## YOUR INSTRUCTIONS:
Each line in the records below, from the one that contains "(passed or rejected)." to the one that contains "### Verifying your transaction", should be reproduced exactly, the first and last included.

━━━━━━━━━━

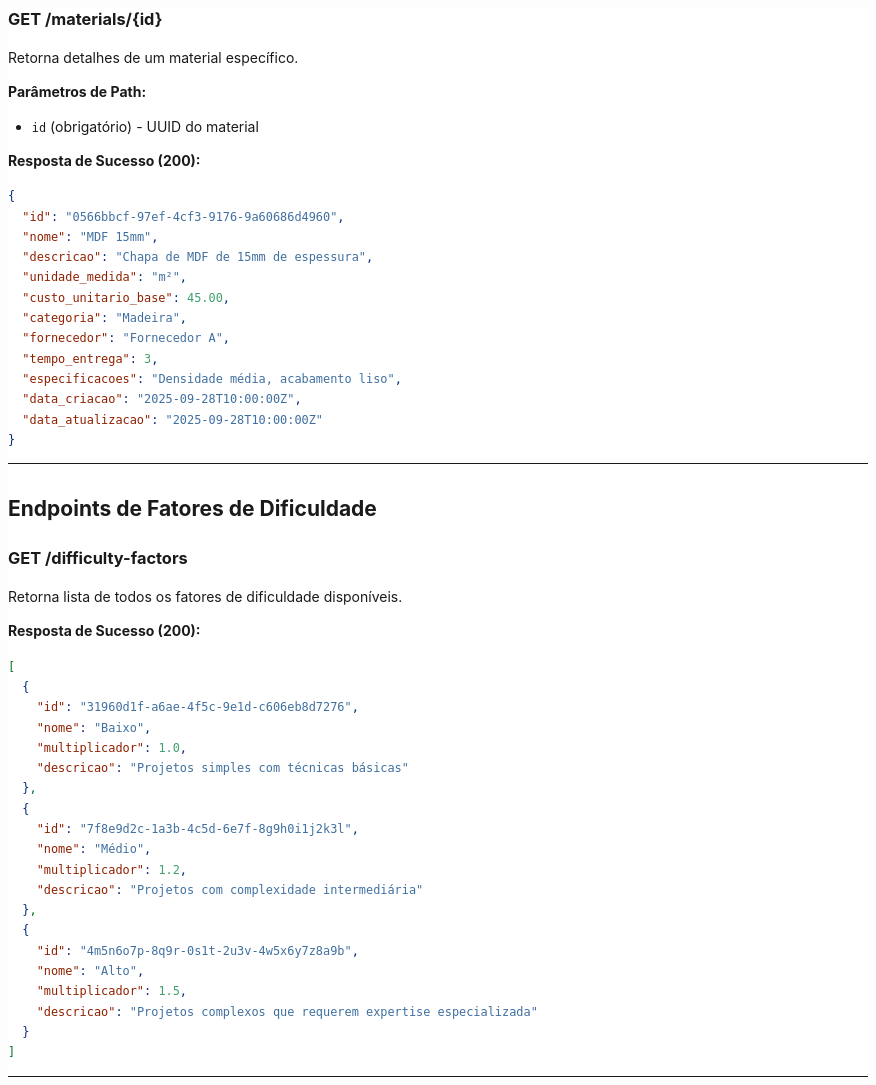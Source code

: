 ### GET /materials/{id}

Retorna detalhes de um material específico.

**Parâmetros de Path:**
- `id` (obrigatório) - UUID do material

**Resposta de Sucesso (200):**
```json
{
  "id": "0566bbcf-97ef-4cf3-9176-9a60686d4960",
  "nome": "MDF 15mm",
  "descricao": "Chapa de MDF de 15mm de espessura",
  "unidade_medida": "m²",
  "custo_unitario_base": 45.00,
  "categoria": "Madeira",
  "fornecedor": "Fornecedor A",
  "tempo_entrega": 3,
  "especificacoes": "Densidade média, acabamento liso",
  "data_criacao": "2025-09-28T10:00:00Z",
  "data_atualizacao": "2025-09-28T10:00:00Z"
}
```

---

## Endpoints de Fatores de Dificuldade

### GET /difficulty-factors

Retorna lista de todos os fatores de dificuldade disponíveis.

**Resposta de Sucesso (200):**
```json
[
  {
    "id": "31960d1f-a6ae-4f5c-9e1d-c606eb8d7276",
    "nome": "Baixo",
    "multiplicador": 1.0,
    "descricao": "Projetos simples com técnicas básicas"
  },
  {
    "id": "7f8e9d2c-1a3b-4c5d-6e7f-8g9h0i1j2k3l",
    "nome": "Médio",
    "multiplicador": 1.2,
    "descricao": "Projetos com complexidade intermediária"
  },
  {
    "id": "4m5n6o7p-8q9r-0s1t-2u3v-4w5x6y7z8a9b",
    "nome": "Alto",
    "multiplicador": 1.5,
    "descricao": "Projetos complexos que requerem expertise especializada"
  }
]
```

---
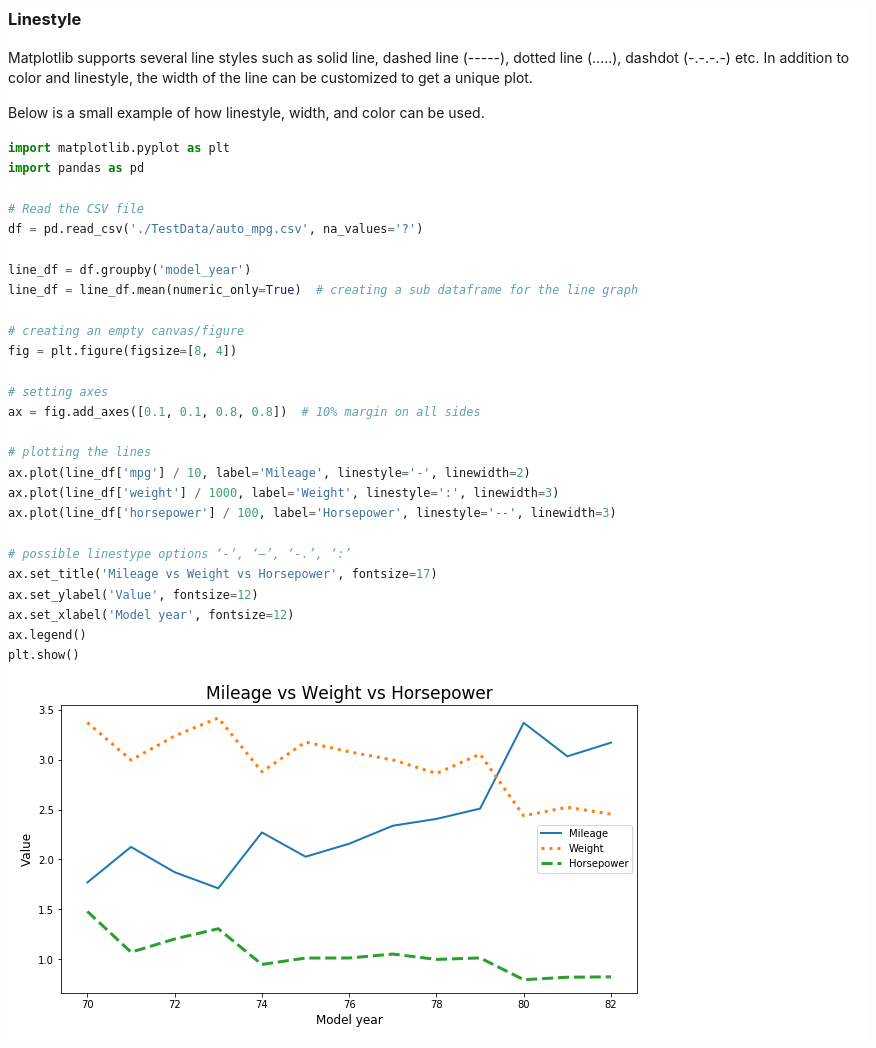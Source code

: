 
### Linestyle

Matplotlib supports several line styles such as solid line, dashed line (-----), dotted line (…..), dashdot (-.-.-.-) etc. In addition to color and linestyle, the width of the line can be customized to get a unique plot.

Below is a small example of how linestyle, width, and color can be used.

```python
import matplotlib.pyplot as plt
import pandas as pd

# Read the CSV file
df = pd.read_csv('./TestData/auto_mpg.csv', na_values='?')

line_df = df.groupby('model_year')
line_df = line_df.mean(numeric_only=True)  # creating a sub dataframe for the line graph

# creating an empty canvas/figure
fig = plt.figure(figsize=[8, 4])

# setting axes
ax = fig.add_axes([0.1, 0.1, 0.8, 0.8])  # 10% margin on all sides

# plotting the lines
ax.plot(line_df['mpg'] / 10, label='Mileage', linestyle='-', linewidth=2)
ax.plot(line_df['weight'] / 1000, label='Weight', linestyle=':', linewidth=3)
ax.plot(line_df['horsepower'] / 100, label='Horsepower', linestyle='--', linewidth=3)

# possible linestype options ‘-‘, ‘–’, ‘-.’, ‘:’
ax.set_title('Mileage vs Weight vs Horsepower', fontsize=17)
ax.set_ylabel('Value', fontsize=12)
ax.set_xlabel('Model year', fontsize=12)
ax.legend()
plt.show()
```
![Alt text](./assets/matplotlib/image-29.png)
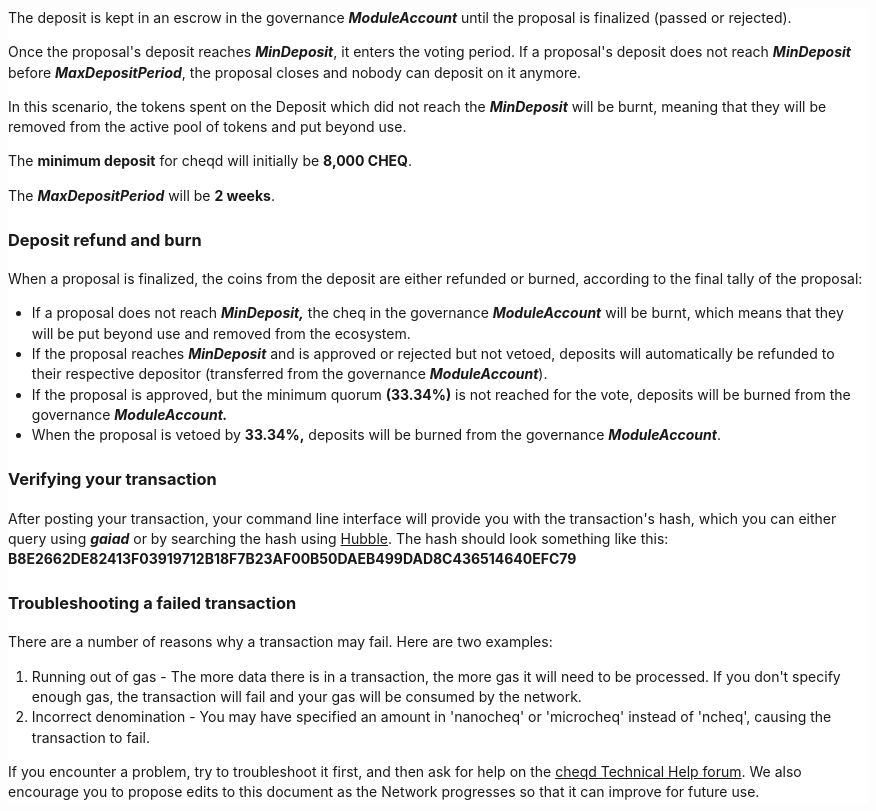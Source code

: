 The deposit is kept in an escrow in the governance _**ModuleAccount**_ until the proposal is finalized (passed or rejected).

Once the proposal's deposit reaches _**MinDeposit**_, it enters the voting period. If a proposal's deposit does not reach _**MinDeposit**_ before _**MaxDepositPeriod**_, the proposal closes and nobody can deposit on it anymore.

In this scenario, the tokens spent on the Deposit which did not reach the _**MinDeposit**_ will be burnt, meaning that they will be removed from the active pool of tokens and put beyond use.

The **minimum deposit** for cheqd will initially be **8,000 CHEQ**.

The _**MaxDepositPeriod**_ will be **2 weeks**.

### Deposit refund and burn

When a proposal is finalized, the coins from the deposit are either refunded or burned, according to the final tally of the proposal:

* If a proposal does not reach _**MinDeposit,**_ the cheq in the governance _**ModuleAccount**_ will be burnt, which means that they will be put beyond use and removed from the ecosystem.&#x20;
* If the proposal reaches _**MinDeposit**_ and is approved or rejected but not vetoed, deposits will automatically be refunded to their respective depositor (transferred from the governance _**ModuleAccount**_).
* If the proposal is approved, but the minimum quorum **(33.34%)** is not reached for the vote, deposits will be burned from the governance _**ModuleAccount.**_
* When the proposal is vetoed by **33.34%,** deposits will be burned from the governance _**ModuleAccount**_.

### Verifying your transaction

After posting your transaction, your command line interface will provide you with the transaction's hash, which you can either query using _**gaiad**_ or by searching the hash using [Hubble](https://hubble.figment.network/cosmos/chains/cosmoshub-3/transactions/B8E2662DE82413F03919712B18F7B23AF00B50DAEB499DAD8C436514640EFC79). The hash should look something like this: **B8E2662DE82413F03919712B18F7B23AF00B50DAEB499DAD8C436514640EFC79**

### Troubleshooting a failed transaction

There are a number of reasons why a transaction may fail. Here are two examples:

1. Running out of gas - The more data there is in a transaction, the more gas it will need to be processed. If you don't specify enough gas, the transaction will fail and your gas will be consumed by the network.
2. Incorrect denomination - You may have specified an amount in 'nanocheq' or 'microcheq' instead of 'ncheq', causing the transaction to fail.

If you encounter a problem, try to troubleshoot it first, and then ask for help on the [cheqd Technical Help forum](https://github.com/cheqd/cheqd-node/discussions/categories/technical-help). We also encourage you to propose edits to this document as the Network progresses so that it can improve for future use.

━━━━━━━━━━

## REPLY TO THE TASK:
: The deposit is kept in an escrow in the governance _**ModuleAccount**_ until the proposal is finalized (passed or rejected).

Once the proposal's deposit reaches _**MinDeposit**_, it enters the voting period. If a proposal's deposit does not reach _**MinDeposit**_ before _**MaxDepositPeriod**_, the proposal closes and nobody can deposit on it anymore.

In this scenario, the tokens spent on the Deposit which did not reach the _**MinDeposit**_ will be burnt, meaning that they will be removed from the active pool of tokens and put beyond use.

The **minimum deposit** for cheqd will initially be **8,000 CHEQ**.

The _**MaxDepositPeriod**_ will be **2 weeks**.

### Deposit refund and burn

When a proposal is finalized, the coins from the deposit are either refunded or burned, according to the final tally of the proposal:

* If a proposal does not reach _**MinDeposit,**_ the cheq in the governance _**ModuleAccount**_ will be burnt, which means that they will be put beyond use and removed from the ecosystem.&#x20;
* If the proposal reaches _**MinDeposit**_ and is approved or rejected but not vetoed, deposits will automatically be refunded to their respective depositor (transferred from the governance _**ModuleAccount**_).
* If the proposal is approved, but the minimum quorum **(33.34%)** is not reached for the vote, deposits will be burned from the governance _**ModuleAccount.**_
* When the proposal is vetoed by **33.34%,** deposits will be burned from the governance _**ModuleAccount**_.

### Verifying your transaction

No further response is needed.